Based on my own experience outside of academia, the problem right now is that all of the reasons you've stated are negative against your current situation; you haven't said anything positive about why you want a job as an analyst (or whatever other job you might seek out), just that you don't want to continue in your current position.
I've found the best results come from flipping around what you don't want, and using it to be clear - both to yourself and to people you want to work with - what you do want, and thus why you are a good fit for the position.
Let's say you have the personal position, "my research is meaningless, it will be of no practical use to anyone ever" (a version of cynicism about your research - adjust to suit your real feelings). You can flip this around to stating a positive: you want to use the skills and knowledge you've gained to be of practical value to business. You thought academia was the way to do that when you were [an undergrad, changing fields, your story goes here], but now that you've begun to explore opportunities in industry, there are ways of contributing that are a better fit for you.
In terms of burnout, I don't know how to package that in a good way, because it is just as big of an occurrence outside academia as within it. Setting limits, building a balanced life, and ensuring regular rest and rejuvenation is not something that is automatic anywhere. Some companies tell a good story about how it is important to them, but for most places its a marketing line. There is always someone willing to take advantage of anyone that doesn't have strong personal boundaries and a willingness to say no. However, there are many businesses where the "norm" is a healthy schedule, so you may prefer that to a place where everyone is stressed to the max all the time. You can tacitly inquire about "work-life balance", or what the "typical work week and schedule is like" in that department.
As scaahu suggested, it is usually OK to just come out and say that you are looking for better pay. You can choose to give a reason, such as wanting to contribute to help family members who are having a rough time (or ill, etc), but everyone knows graduate students have to live pretty thin compared to full-time professional employment in industries like finance or tech, so you usually don't need to.
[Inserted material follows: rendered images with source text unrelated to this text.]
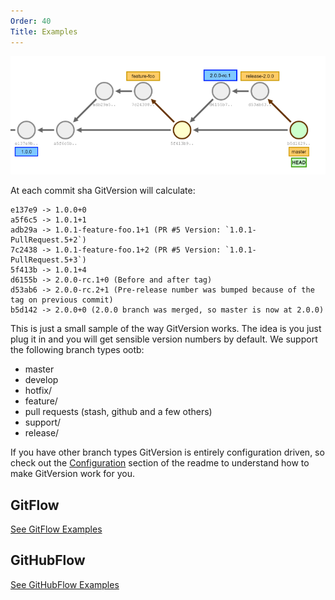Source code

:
 ```yaml
---
Order: 40
Title: Examples
---
```


![README](img/CommitGraph.png)

At each commit sha GitVersion will calculate:

```shell
e137e9 -> 1.0.0+0
a5f6c5 -> 1.0.1+1
adb29a -> 1.0.1-feature-foo.1+1 (PR #5 Version: `1.0.1-PullRequest.5+2`)
7c2438 -> 1.0.1-feature-foo.1+2 (PR #5 Version: `1.0.1-PullRequest.5+3`)
5f413b -> 1.0.1+4
d6155b -> 2.0.0-rc.1+0 (Before and after tag)
d53ab6 -> 2.0.0-rc.2+1 (Pre-release number was bumped because of the tag on previous commit)
b5d142 -> 2.0.0+0 (2.0.0 branch was merged, so master is now at 2.0.0)
```

This is just a small sample of the way GitVersion works. The idea is you just
plug it in and you will get sensible version numbers by default. We support the
following branch types ootb:

- master
- develop
- hotfix/
- feature/
- pull requests (stash, github and a few others)
- support/
- release/

If you have other branch types GitVersion is entirely configuration driven, so
check out the [Configuration](configuration) section of the readme to
understand how to make GitVersion work for you.

## GitFlow

[See GitFlow Examples](git-branching-strategies/gitflow-examples)

## GitHubFlow

[See GitHubFlow Examples](git-branching-strategies/githubflow-examples)
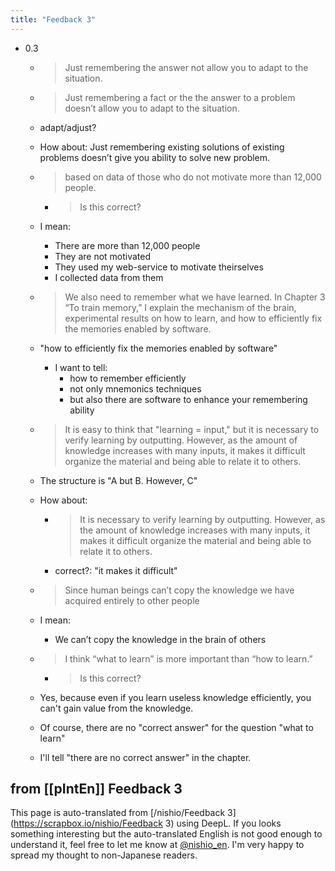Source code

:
 ```yaml
---
title: "Feedback 3"
---
```


- 0.3
    - > Just remembering the answer not allow you to adapt to the situation.
    - > Just remembering a fact or the the answer to a problem doesn’t allow you to adapt to the situation.
    - adapt/adjust?
    - How about: Just remembering existing solutions of existing problems doesn’t give you ability to solve new problem.

    - > based on data of those who do not motivate more than 12,000 people.
        - > Is this correct?
    - I mean:
        - There are more than 12,000 people
        - They are not motivated
        - They used my web-service to motivate theirselves
        - I collected data from them

    - > We also need to remember  what we have learned. In Chapter 3 “To train memory,” I explain the mechanism of the brain,  experimental results on how to learn, and how to efficiently fix the memories enabled by software.
    - "how to efficiently fix the memories enabled by software"
        - I want to tell:
            - how to remember efficiently
            - not only mnemonics techniques
            - but also there are software to enhance your remembering ability

    - > It is easy to think that "learning = input," but it is necessary to verify learning by outputting. However, as the amount of knowledge increases with many inputs, it makes it difficult organize  the material and being able to relate it to others.
    - The structure is "A but B. However, C"
    - How about:
        - > It is necessary to verify learning by outputting. However, as the amount of knowledge increases with many inputs, it makes it difficult organize  the material and being able to relate it to others.
        - correct?: "it makes it difficult"
    - > Since human beings can’t copy the knowledge we have acquired  entirely to other people
    - I mean:
        - We can’t copy the knowledge in the brain of others

    - > I think “what to learn” is more important than “how to learn.”
        - > Is this correct?
    - Yes, because even if you learn useless knowledge efficiently, you can't gain value from the knowledge.
    - Of course, there are no "correct answer" for the question "what to learn"
    - I'll tell "there are no correct answer" in the chapter.

from [[pIntEn]]
Feedback 3
---
This page is auto-translated from [/nishio/Feedback 3](https://scrapbox.io/nishio/Feedback 3) using DeepL. If you looks something interesting but the auto-translated English is not good enough to understand it, feel free to let me know at [@nishio_en](https://twitter.com/nishio_en). I'm very happy to spread my thought to non-Japanese readers.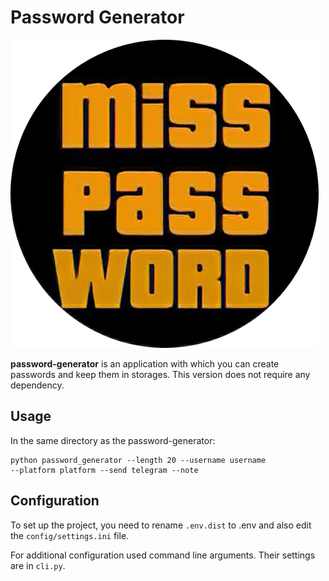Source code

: # Password Generator

![](assets/logo.png)


**password-generator** is an application with which 
you can create passwords and keep them in storages.
This version does not require any dependency.

## Usage
In the same directory as the password-generator:

```commandline
python password_generator --length 20 --username username
--platform platform --send telegram --note
```

## Configuration
To set up the project, you need to rename `.env.dist` to
.env and also edit the `config/settings.ini` file.

For additional configuration used command line arguments.
Their settings are in `cli.py`.
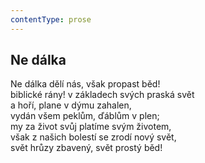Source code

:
 ```yaml
---
contentType: prose
---
```


## Ne dálka

Ne dálka dělí nás, však propast běd!  
biblické rány! v základech svých praská svět  
a hoří, plane v dýmu zahalen,  
vydán všem peklům, ďáblům v plen;  
my za život svůj platíme svým životem,  
však z našich bolestí se zrodí nový svět,  
svět hrůzy zbavený, svět prostý běd!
People in such industries are often quite proud of their pay, so they don't really blame people for wanting in; however, this is in no way establishing a very good fit for a position, because of course you want more money.
In summary, you need to come up with a compelling - and short - story to tell about how you are a good fit for the position you are seeking. Then, with a positive way of saying what you want, leaving your current position is just a question of seeking a better fit. Talk about how you are running towards something you want - not running away from something you don't want - and most importantly, how you can be of value in the new position.
For the final question of whether or not to put it in the cover letter, there is no universal answer for this. If you put it in a positive way that talks about how you are interested in moving from your current position into the new position, that's usually OK, as it makes it clear you are planning to side-line or drop the PhD program. Some advocate for just saying only how you are qualified and potentially valuable to the company, and leave all questions about why you want to transition and what you are going to do about your current job/program for the interview. You can do either. If you find it easier to describe - one approximately 1 sentence, maybe 2 at most - a positive way to say how you are planning to leave your current position and dedicate yourself full-time to the job, then go for it. Have others read it and if it comes off in the least bit defensive or negative, cut it and practice your in-person delivery.